Het aantal patiënten dat in aanmerking zou kunnen komen is naar schatting ongeveer 13.600. Dit betekent dat opname in het basispakket een zeer hoge budgetimpact heeft van ten minste € 23 tot € 31 miljoen per jaar. Deze bedragen betreffen mogelijk een onderschatting omdat het aantal patiënten onderschat kan zijn. Verder zullen deze bedragen hoger liggen wanneer patiënten vaker uitgebreide moleculaire diagnostiek zullen ondergaan. Er is overigens niet gekeken naar eventuele gevolgen voor behandelingen die worden gestart op basis van de testresultaten (‘downstream effect’). Financiële gevolgen zouden nog omvangrijker kunnen zijn omdat de vervolgbehandeling meestal dure precisiemiddelen zijn met een hoge budgetimpact.

Conclusie

Het ZIN concludeert (pdf) dat deze vorm van diagnostiek niet voldoet aan de stand van de wetenschap en praktijk en daarom niet kan worden gefinancierd vanuit de Zvw. De minister geeft daarop aan dat WGS voor uitbehandelde kankerpatiënten niet in het verzekerde pakket wordt opgenomen. Wel schrijft hij dat deze motie ervoor heeft gezorgd dat moleculaire diagnostiek wordt ingebed in onze zorg. Dit zal uiteindelijk betekenen dat patiënten in een eerder stadium van hun ziekteproces uitgebreide moleculaire diagnostiek kunnen krijgen bij tumorsoorten waar dit van meerwaarde is. Het zal dus zeker zorgen voor betere toegankelijkheid en minder postcodegeneeskunde – iets wat de motie ook probeerde te bewerkstelligen.

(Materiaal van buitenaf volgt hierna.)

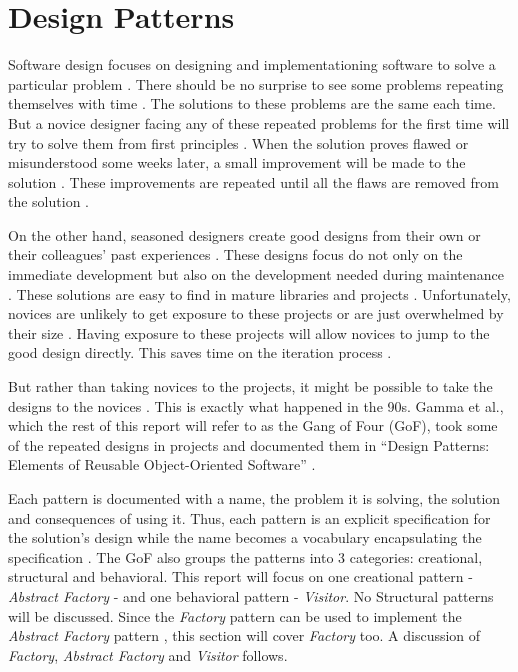 \section{Design Patterns}
Software design focuses on designing and implementationing software to solve a particular problem \cite{ieee_1016-2009, satzinger_15_01}.
There should be no surprise to see some problems repeating themselves with time \cite{keshvari_11_01}.
The solutions to these problems are the same each time.
But a novice designer facing any of these repeated problems for the first time will try to solve them from first principles \cite{gamma_94_01, sonnentag_98_01}.
When the solution proves flawed or misunderstood some weeks later, a small improvement will be made to the solution \cite{zhu_05_01, ieee_1016-2009}.
These improvements are repeated until all the flaws are removed from the solution \cite{stephens_15_01, satzinger_15_01}.

On the other hand, seasoned designers create good designs from their own or their colleagues' past experiences \cite{sonnentag_98_01}.
These designs focus do not only on the immediate development but also on the development needed during maintenance \cite{kerievsky_05_01,gamma_94_01}.
These solutions are easy to find in mature libraries and projects \cite{gamma_94_01}.
Unfortunately, novices are unlikely to get exposure to these projects \cite{zhu_05_01} or are just overwhelmed by their size \cite{hu_18_01}.
Having exposure to these projects will allow novices to jump to the good design directly.
This saves time on the iteration process \cite{satzinger_15_01}.

But rather than taking novices to the projects, it might be possible to take the designs to the novices \cite{kim_03_01}.
This is exactly what happened in the 90s.
Gamma et al., which the rest of this report will refer to as the Gang of Four (GoF), took some of the repeated designs in projects and documented them in ``Design Patterns: Elements of Reusable Object-Oriented Software'' \cite{gamma_94_01}.

Each pattern is documented with a name, the problem it is solving, the solution and consequences of using it.
Thus, each pattern is an explicit specification for the solution's design while the name becomes a vocabulary encapsulating the specification \cite{gamma_94_01, bulajic_12_01}.
The GoF also groups the patterns into 3 categories: creational, structural and behavioral.
This report will focus on one creational pattern - \textit{Abstract Factory} - and one behavioral pattern - \textit{Visitor}.
No Structural patterns will be discussed.
Since the \textit{Factory} pattern can be used to implement the \textit{Abstract Factory} pattern \cite{nykonenko_12_01, gamma_94_01}, this section will cover \textit{Factory} too.
A discussion of \textit{Factory}, \textit{Abstract Factory} and \textit{Visitor} follows.

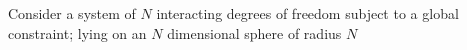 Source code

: Consider a system of $N$ interacting degrees of freedom subject to a global constraint; lying on an $N$ dimensional sphere of radius $N$ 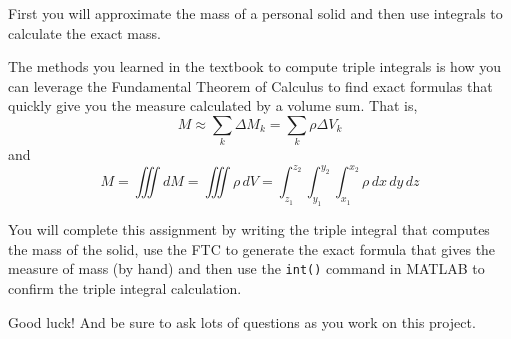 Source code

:\documentclass{ximera}
\begin{document}
First you will approximate the mass of a personal solid and then use integrals to calculate the exact mass.

The methods you learned in the textbook to compute triple integrals is how you can leverage the Fundamental Theorem of Calculus to find exact formulas that quickly give you the measure calculated by a volume sum. 
That is,
\[
M \approx \sum_k \Delta M_k = \sum_k \rho \Delta V_k
\]
and
\[
M = \iiint dM = \iiint \rho \, dV = \int_{z_1}^{z_2} \int_{y_1}^{y_2} \int_{x_1}^{x_2} \rho \, dx \, dy \, dz
\]

You will complete this assignment by writing the triple integral that computes the mass of the solid, use the FTC to generate the exact formula that gives the measure of mass (by hand) and then use the \texttt{int()} command in MATLAB to confirm the triple integral calculation.

Good luck! And be sure to ask lots of questions as you work on this project.
\end{document}
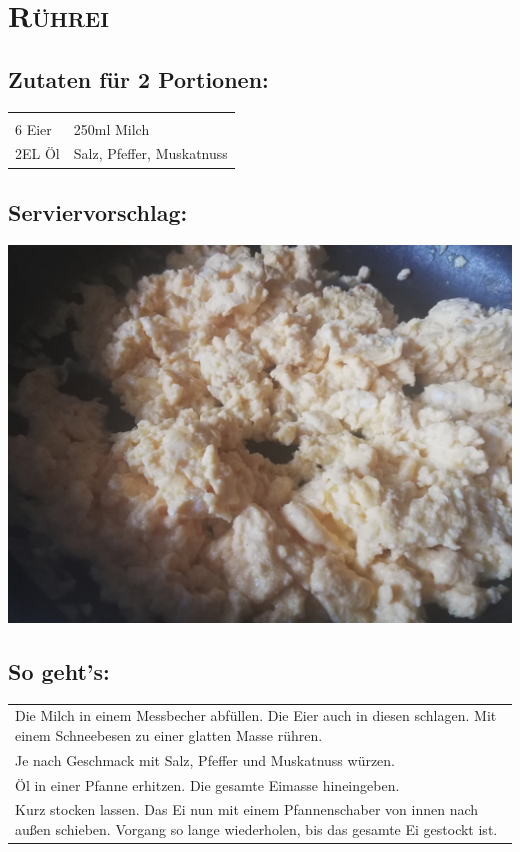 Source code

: \section{\textsc{Rührei}}

\subsection*{Zutaten für 2 Portionen:}

\begin{tabular}{p{7.5cm} p{7.5cm}}
	& \\
	6 Eier & 250ml Milch \\
	2EL Öl & Salz, Pfeffer, Muskatnuss
\end{tabular}

\subsection*{Serviervorschlag:}

\includegraphics[width=\textwidth]{img/ruehrei/ruehrei_fertig.jpg} \cite{ruehrei}

\subsection*{So geht's:}

\begin{tabular}{p{15cm}}
	\\
	Die Milch in einem Messbecher abfüllen. Die Eier auch in diesen schlagen. Mit einem Schneebesen zu einer glatten Masse rühren.\\
	Je nach Geschmack mit Salz, Pfeffer und Muskatnuss würzen.\\
	Öl in einer Pfanne erhitzen. Die gesamte Eimasse hineingeben.\\
	Kurz stocken lassen. Das Ei nun mit einem Pfannenschaber von innen nach außen schieben. Vorgang so lange wiederholen, bis das gesamte Ei gestockt ist.
\end{tabular}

In vervolg op de uitwerking van de motie zal het ZIN een advies aan VWS schrijven over de randvoorwaarden die noodzakelijk zijn om toegang van veelbelovende zorg tot het basispakket mogelijk te maken.

De volgende voortgangsreportage wordt in het tweede kwartaal van 2023 gepubliceerd waarna het traject vervolgens in het derde kwartaal wordt afgerond.

 
Bron: Axon Healthcare, Ministerie van VWS, Tweede Kamer, Zorginstituut Nederland (ZIN)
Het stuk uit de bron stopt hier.